I therefore conclude that in order to meet the requirements of the due process clause of the Delaware Constitution, House Bill 231 must provide the owner or agent with an opportunity for a hearing and this hearing must be available prior to the interference with or the taking of the property right. In this way an owner can then assert whatever defenses he may have. I am not impressed with the arguments as to why a hearing prior to the invasion of the property right is not feasible.
The provision conferring jurisdiction on the Municipal *176Court and the Court of Common Pleas has no relevancy to a proceeding under Subsection (a,) of the statute. A reading of the entire statute makes this perfectly clear. The provision conferring jurisdiction on the aforementioned courts does not meet the due process “hearing” requirement needed to support Subsection (a).
It is also entirely clear to me that the Mechanic’s Lien Law provision in House Bill 231 does not fulfill the due process hearing requirement because it does not give the owner or agent an opportunity to be heard prior to the invasion of the property right. Moreover, as heretofore stated, there is no guarantee that such a proceeding will be instituted by the police in which event the owner or agent has no day in court.
The defendants and amici contend finally that this very action which I am deciding gives the plaintiffs a hearing which satisfies due process. The due process “hearing” must be provided for in the statute itself either directly or by reference. Under the theory advanced by defendants and amici a party could never say in a judicial proceeding that the due process hearing requirement was lacking because he would be receiving his hearing when he was making his complaint. What of State v. Rose, supra, if this argument be sound? Need more be said?
I repeat. The due process “hearing” requirement must be provided for in the statute itself or by reference. Furthermore, when, as here, no need for summary police action is demonstrated, this opportunity must be available prior to the time when the police can interfere with such property. There is no provision in House Bill 231 affording this property owner an opportunity to be heard prior to such interference. In consequence, Subsection (a) of House Bill 231 is unconstitutional. It is unconstitutional because it violates the due process clause of the Constitution of the State of Delaware in that it authorizes the police to take or to interfere with property without *177providing the owner with a prior opportunity to be heard with respect to their right to do so.
This court is not unmindful of the evil sought to be remedied by House Bill 231. However, if constitutional guarantees are to mean anything, they must be applied despite the social undesirability of the conduct under attack. There is an insidious temptation to gloss over constitutional guarantees in cases where an unsavory character is involved.
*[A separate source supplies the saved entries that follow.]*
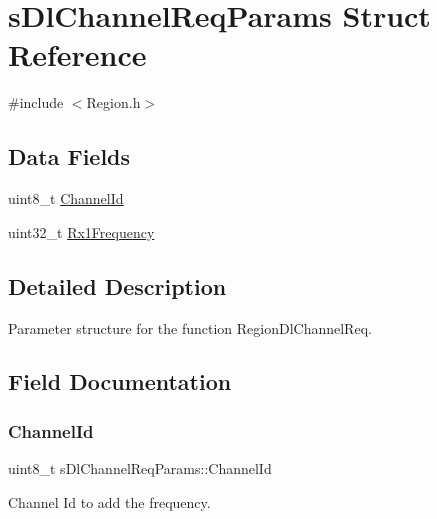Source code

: \hypertarget{structsDlChannelReqParams}{}\section{s\+Dl\+Channel\+Req\+Params Struct Reference}
\label{structsDlChannelReqParams}


{\ttfamily \#include $<$Region.\+h$>$}

\subsection*{Data Fields}
\begin{DoxyCompactItemize}
\item 
uint8\+\_\+t \hyperlink{structsDlChannelReqParams_ac9b1593479ebc7db1803487c0a7419a9}{Channel\+Id}
\item 
uint32\+\_\+t \hyperlink{structsDlChannelReqParams_a69a02b4124668c9c5298f746b040c453}{Rx1\+Frequency}
\end{DoxyCompactItemize}


\subsection{Detailed Description}
Parameter structure for the function Region\+Dl\+Channel\+Req. 

\subsection{Field Documentation}
\mbox{\label{structsDlChannelReqParams_ac9b1593479ebc7db1803487c0a7419a9}} 
\subsubsection{\texorpdfstring{Channel\+Id}{ChannelId}}
{\footnotesize\ttfamily uint8\+\_\+t s\+Dl\+Channel\+Req\+Params\+::\+Channel\+Id}

Channel Id to add the frequency. \mbox{\label{structsDlChannelReqParams_a69a02b4124668c9c5298f746b040c453}} 
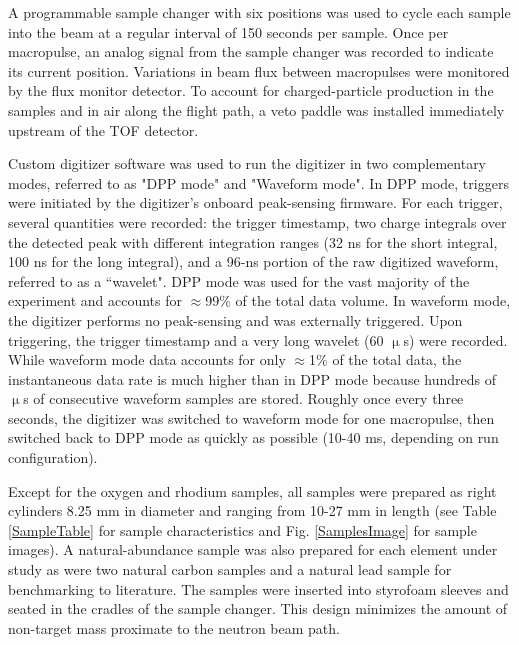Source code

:\documentclass[twocolumn,secnumarabic,amssymb, nobibnotes, aps, prl,
superscriptaddress, nobalancelastpage]{revtex4}
\begin{document}
A programmable sample changer with six positions
was used to cycle each sample into the beam at a regular interval of 150 seconds 
per sample. Once per macropulse, an analog signal from the sample changer was recorded to 
indicate its current position. Variations in beam flux 
between macropulses were monitored by the flux monitor detector. To account for
charged-particle production in the samples and in air along the flight path, a
veto paddle was installed immediately upstream of the TOF detector.

Custom digitizer software was used to run the 
digitizer in two complementary modes, referred to as "DPP mode" and "Waveform 
mode". In DPP mode, triggers were initiated by the digitizer's onboard
peak-sensing firmware. For each trigger, several quantities were recorded: the trigger 
timestamp, two charge integrals over the detected peak with different
integration ranges (32 ns for the short integral, 100 ns for the long integral),
and a 96-ns portion of the raw digitized waveform, referred to as a ``wavelet".
DPP mode was used for the vast majority of the 
experiment and accounts for $\approx$99\% of the total data volume. In waveform mode, 
the digitizer performs no peak-sensing and was externally triggered. Upon 
triggering, the trigger timestamp and a very long wavelet (60 $\upmu$s) 
were recorded. While waveform mode data accounts for only $\approx$1\% of the total data, 
the instantaneous data rate is much higher than in DPP 
mode because hundreds of $\upmu$s of consecutive waveform samples are 
stored. Roughly once every three seconds, the digitizer was switched to 
waveform mode for one macropulse, then switched back to DPP mode as quickly as
possible (10-40 ms, depending on run configuration).  

Except for the oxygen and rhodium samples, all samples were prepared as right
cylinders 8.25 mm in diameter and ranging from 10-27 mm in length (see
Table \ref{SampleTable} for sample characteristics and Fig. \ref{SamplesImage}
for sample images). A natural-abundance sample
was also prepared for each element under study as were two natural carbon
samples and a natural lead sample for benchmarking to literature. The samples
were inserted into styrofoam sleeves and seated in the cradles of the sample
changer. This design minimizes the amount of non-target mass proximate to the
neutron beam path.
\end{document}
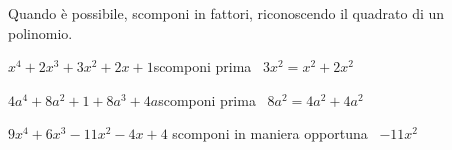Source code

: \begin{esercizio}
\label{ese:16.18}
Quando è possibile, scomponi in fattori, riconoscendo il quadrato di un polinomio.
\begin{enumeratea}
 \item $x^{4}+2x^{3}+3x^{2}+2x+1$\quad  scomponi prima \quad~$3x^{2}=x^{2}+2x^{2}$
 \item $4a^{4}+8a^{2}+1+8a^{3}+4a$\quad  scomponi prima \quad~$8a^{2}=4a^{2}+4a^{2}$
 \item $9x^{4}+6x^{3}-11x^{2}-4x+4$ \quad scomponi in maniera opportuna \quad~$-11x^{2}$
\end{enumeratea}
\end{esercizio}


\paragraph*{}

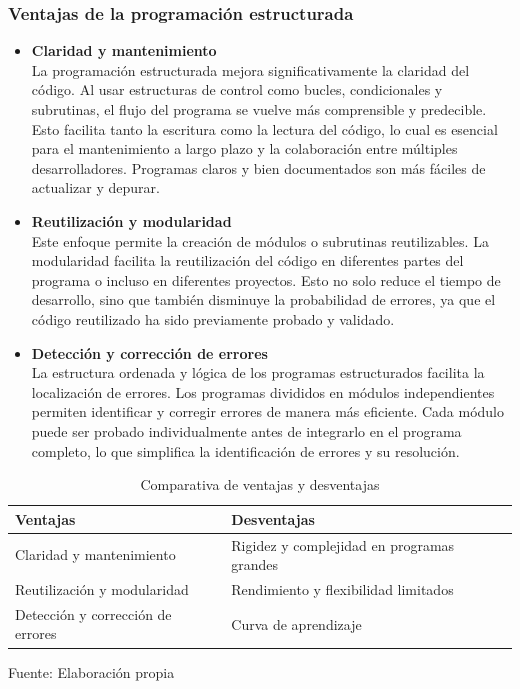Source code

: \subsubsection{Ventajas de la programación estructurada}
\begin{itemize}
  \item \textbf{Claridad y mantenimiento} \\
  La programación estructurada mejora significativamente la claridad del código. Al usar estructuras de control como bucles, condicionales y subrutinas, el flujo del programa se vuelve más comprensible y predecible. Esto facilita tanto la escritura como la lectura del código, lo cual es esencial para el mantenimiento a largo plazo y la colaboración entre múltiples desarrolladores. Programas claros y bien documentados son más fáciles de actualizar y depurar. \parencite{Dijkstra1968}

  \item \textbf{Reutilización y modularidad} \\
  Este enfoque permite la creación de módulos o subrutinas reutilizables. La modularidad facilita la reutilización del código en diferentes partes del programa o incluso en diferentes proyectos. Esto no solo reduce el tiempo de desarrollo, sino que también disminuye la probabilidad de errores, ya que el código reutilizado ha sido previamente probado y validado. \parencite{Dijkstra1968}

  \item \textbf{Detección y corrección de errores} \\
  La estructura ordenada y lógica de los programas estructurados facilita la localización de errores. Los programas divididos en módulos independientes permiten identificar y corregir errores de manera más eficiente. Cada módulo puede ser probado individualmente antes de integrarlo en el programa completo, lo que simplifica la identificación de errores y su resolución. \parencite{Dijkstra1968}
\end{itemize}

\begin{table}[!h]
  \begin{center}
    \begin{tabularx}{0.8\textwidth}{|X|X|}
      \hline
      \textbf{Ventajas} & \textbf{Desventajas} \\
      \hline
      Claridad y mantenimiento & Rigidez y complejidad en programas grandes \\
      \hline
      Reutilización y modularidad & Rendimiento y flexibilidad limitados \\
      \hline
      Detección y corrección de errores & Curva de aprendizaje \\
      \hline
    \end{tabularx}
  \end{center}
  \caption{Comparativa de ventajas y desventajas}
  \centering Fuente: Elaboración propia
  \label{tab:ventajas}
\end{table}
It is in such cases that the temptation must be resisted. Then those guarantees will possess their full vigor when and if needed in the future by the citizenry to protect against the arbitrary use of governmental power.
Other constitutional objections of the plaintiff need not be here considered.
Since the defendants are proceeding against the plaintiff Mary Jannuzzio under a provision of a statute which is unconstitutional, they are acting contrary to law. It follows that plaintiff Mary Jannuzzio is entitled to a judgment permanently enjoining the defendants from removing, destroying or demolishing, or causing the plaintiff or any other person to remove, destroy or demolish any portion of the building located at 222 French Street in reliance upon Subsection (a) of House Bill 231..
Order on notice.
. It amended 1935 Code Par. 4060 as amended.